In home video production it’s often necessary to use a good deal of dramatic license with the script.
Dough Art Tree Decorations
Another great family activity is making holiday decorations out of cookie dough. Imagine the fun you and the kids will have rolling out the dough, cutting it into holiday shapes, then hanging the cookies all over the house or on the Christmas tree where they can be pillaged by the children when you’re not looking.
Come to think of it, real cookies aren’t a very good idea. Even if you can threaten the children and keep them from consuming the decorations before your first holiday party, they would just grow stale and moldy, and attract rodents-that’s the cookies, not the not the kids.
The alternative is “dough art.” Dough art is a cement-like substance made from flour and salt and, if the ornaments we have left over from past years are any indication, industrial adhesive. The advantage of dough art is that it can be rolled and cut like cookie dough but is inedible. Furthermore, I can testify that it’s durable. We still have some dough art ornaments that Judy made in 1972. Do dough art with your family and you’ll not only be making special memories, you’ll be producing artifacts that may well be unearthed by civilizations centuries from now. One disadvantage to dough art ornaments is that they are dense, meaning that too many of them hung on one side of you Christmas tree can cause it to fall over. [Hint: Left over dough art can be used to make various kinds of ammunition.]
Its density makes dough art perfect for a festive holiday fruitcake. Just mold your dough art into the shape of a brick, press a few JuJu Bees into it, bake it for about three days and paint it brown. When wrapped in Saran Wrap, the result will be a realistic fruitcake replica that can be mailed back and forth among your relatives for years to come, just like the real thing.

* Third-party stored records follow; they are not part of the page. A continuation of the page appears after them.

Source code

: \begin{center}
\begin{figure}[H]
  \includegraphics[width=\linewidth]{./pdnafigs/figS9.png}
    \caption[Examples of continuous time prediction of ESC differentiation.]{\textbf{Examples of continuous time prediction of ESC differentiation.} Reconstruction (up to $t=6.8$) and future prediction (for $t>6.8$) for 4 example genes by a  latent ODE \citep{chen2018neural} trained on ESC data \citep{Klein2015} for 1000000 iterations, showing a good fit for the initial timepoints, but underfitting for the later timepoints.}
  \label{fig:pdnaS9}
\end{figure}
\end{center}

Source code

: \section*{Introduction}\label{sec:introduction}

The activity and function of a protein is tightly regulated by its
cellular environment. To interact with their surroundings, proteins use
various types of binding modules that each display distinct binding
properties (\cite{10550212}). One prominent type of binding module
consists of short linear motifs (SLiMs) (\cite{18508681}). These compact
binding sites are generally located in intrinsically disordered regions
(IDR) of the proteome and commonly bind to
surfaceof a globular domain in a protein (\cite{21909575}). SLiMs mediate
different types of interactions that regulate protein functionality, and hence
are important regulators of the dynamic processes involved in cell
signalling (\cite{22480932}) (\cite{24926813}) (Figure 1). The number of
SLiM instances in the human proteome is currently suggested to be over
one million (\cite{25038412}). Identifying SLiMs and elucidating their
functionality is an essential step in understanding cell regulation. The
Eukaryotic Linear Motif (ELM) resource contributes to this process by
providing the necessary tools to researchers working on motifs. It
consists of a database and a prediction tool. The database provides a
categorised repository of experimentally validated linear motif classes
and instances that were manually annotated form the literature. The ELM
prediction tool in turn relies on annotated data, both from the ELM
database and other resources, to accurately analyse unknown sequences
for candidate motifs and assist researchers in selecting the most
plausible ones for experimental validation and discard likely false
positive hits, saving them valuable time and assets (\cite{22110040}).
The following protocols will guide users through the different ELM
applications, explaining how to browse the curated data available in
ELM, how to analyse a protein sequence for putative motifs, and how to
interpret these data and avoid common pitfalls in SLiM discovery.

Finally, try giving hand-made gifts this year. Homemade gifts are more personal; they are a thoughtful way to honor your special relationships; they help keep credit card debt from triggering a call from a collection agency. Try making some clever personal “gift coupons” on which are listed services that you will perform on demand. Coupons are a great idea because they are often misplaced and thrown out with the wrapping paper.